Previous research aligns with our findings. A meta-analysis by Lang et al.4 found that dementia detection rates consistently increased with greater disease severity across studies. Sternberg et al.44 similarly observed that individuals with no or only minor physical or functional difficulties were less likely to consult a general practitioner regarding memory concerns, which may in turn contribute to higher rates of the treatment gap within this group. A qualitative study of primary care physicians identified insufficient consultation time as a key barrier to reducing treatment gap. Physicians reported that limited time often resulted in psychosocial issues and behavioral disturbances being overlooked until they became severe, a pattern one physician described as “reactive care.” Consequently, diagnoses would be delayed until problems could no longer be ignored or managed by family members45, and correspondingly, would be under-detected and under-treated by primary care physicians until they reached a more problematic and advanced stage.
The association between the treatment gap and healthcare contact reveals a worrying delay in the diagnostic pathway. While engagement with three different types of healthcare providers was strongly associated with receiving a diagnosis, contact with only one or two provider types was linked to a widening treatment gap. This may indicate that routine visits, likely representing visits to primary care clinics or non-specialist hospital departments, constitute missed opportunities for timely detection. Such encounters are often the first and most frequent points of contact for older adults and their families, yet they may not trigger further cognitive assessment or specialist referral46. This aligns with well-documented challenges faced by primary care physicians, including limited consultation time, competing clinical priorities, and insufficient training in dementia recognition and management7,47. A study by Mitchell et al.48 found that while clinicians in primary care were able to identify about 75% of dementia cases, fewer than 40% were annotated in the medical records.
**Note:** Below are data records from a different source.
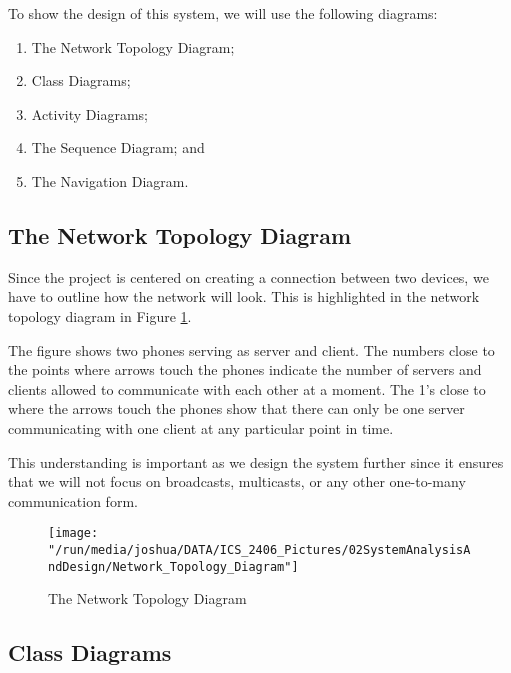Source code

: \documentclass[12pt,svgnames,smaller]{article} %
\begin{document}
	To show the design of this system, we will use the following diagrams:
	
	\begin{enumerate}
		\item The Network Topology Diagram;
		\item Class Diagrams; 
		\item Activity Diagrams; 
		\item The Sequence Diagram; and
		\item The Navigation Diagram.
	\end{enumerate}
	
	\subsection{The Network Topology Diagram}
	
	Since the project is centered on creating a connection between two devices, we have to outline how the network will look. This is highlighted in the network topology diagram in Figure \ref{fig:SystemAnalysisandDesign-Network_Topology_Diagram}. 
	
	The figure shows two phones serving as server and client. The numbers close to the points where arrows touch the phones indicate the number of servers and clients allowed to communicate with each other at a moment. The 1's close to where the arrows touch the phones show that there can only be one server communicating with one client at any particular point in time. 
	
	This understanding is important as we design the system further since it ensures that we will not focus on broadcasts, multicasts, or any other one-to-many communication form.
	
	\begin{figure}
		\centering
		\texttt{[image: "/run/media/joshua/DATA/ICS\_2406\_Pictures/02SystemAnalysisAndDesign/Network\_Topology\_Diagram"]}
		\caption{The Network Topology Diagram}
		\label{fig:SystemAnalysisandDesign-Network_Topology_Diagram}
	\end{figure}
	
	
	\subsection{Class Diagrams}
	
\end{document}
Detection rates were significantly lower for Mild Cognitive Impairment (MCI), with approximately 45% of cases recognized by GPs and only about 11% recorded in medical notes. Overall, GPs faced challenges with identifying and recording MCI. The findings underscore the importance of strengthening dementia competencies in primary care and creating clear referral pathways to specialist services. Without such system-level reinforcement, the gains achieved in diagnosing moderate-to-severe dementia will be undermined by a persistent and possibly growing gap in identifying cases at earlier, more treatable stages.
The primary strength of this study lies in its use of two large, methodologically consistent, and nationally representative surveys conducted a decade apart, which enables a robust comparison of the dementia treatment gap across time. The application of nonlinear decomposition analysis provides deeper insight into the drivers of this change. However, the serial cross-sectional design precludes causal inference at the individual level. Ascertainment of prior clinical diagnosis relied on participant or informant report and may be subject to recall and health literacy bias. A limitation of this study is that 10/66 dementia diagnosis requires informant data and hence participants without informants, were excluded from this analysis. These participants who were more likely to be younger, male, more educated, and not married, may be associated with differences in healthcare access and normal cognition or milder cognitive impairment (they were assessed to be capable of providing informed consent). Thus, the treatment gap estimates could have been lower if these participants were included in the analysis. While, the findings are directly informative for Singapore’s health system and policy context, the conceptual insights regarding socioeconomic differences, disease severity, and association with healthcare utilisation may nevertheless be relevant to other ageing societies with comparable healthcare structures.
Conclusions
Over the past decade, Singapore has made significant progress in closing the dementia treatment gap, particularly through reducing socioeconomic barriers and enhancing the diagnosis of moderate and severe cases. However, this contrasts with a widening gap for individuals in the early stages of the disease. To address this gap, primary care providers, as well as staff of active ageing centres and other voluntary organisations serving older adults, must be provided with the relevant tools and training in dementia literacy to identify subtle cognitive changes. Singapore can build further on its achievements and ensure that all individuals with dementia receive a timely diagnosis, allowing them and their families to access essential care and support.
Data availability
The WISE surveys that support the findings of this study are available upon request from the corresponding author.
References
World Health Organization. World failing to address dementia challenge. (accessed 12 November 2025); https://www.who.int/news/item/02-09-2021-world-failing-to-address-dementia-challenge (2021).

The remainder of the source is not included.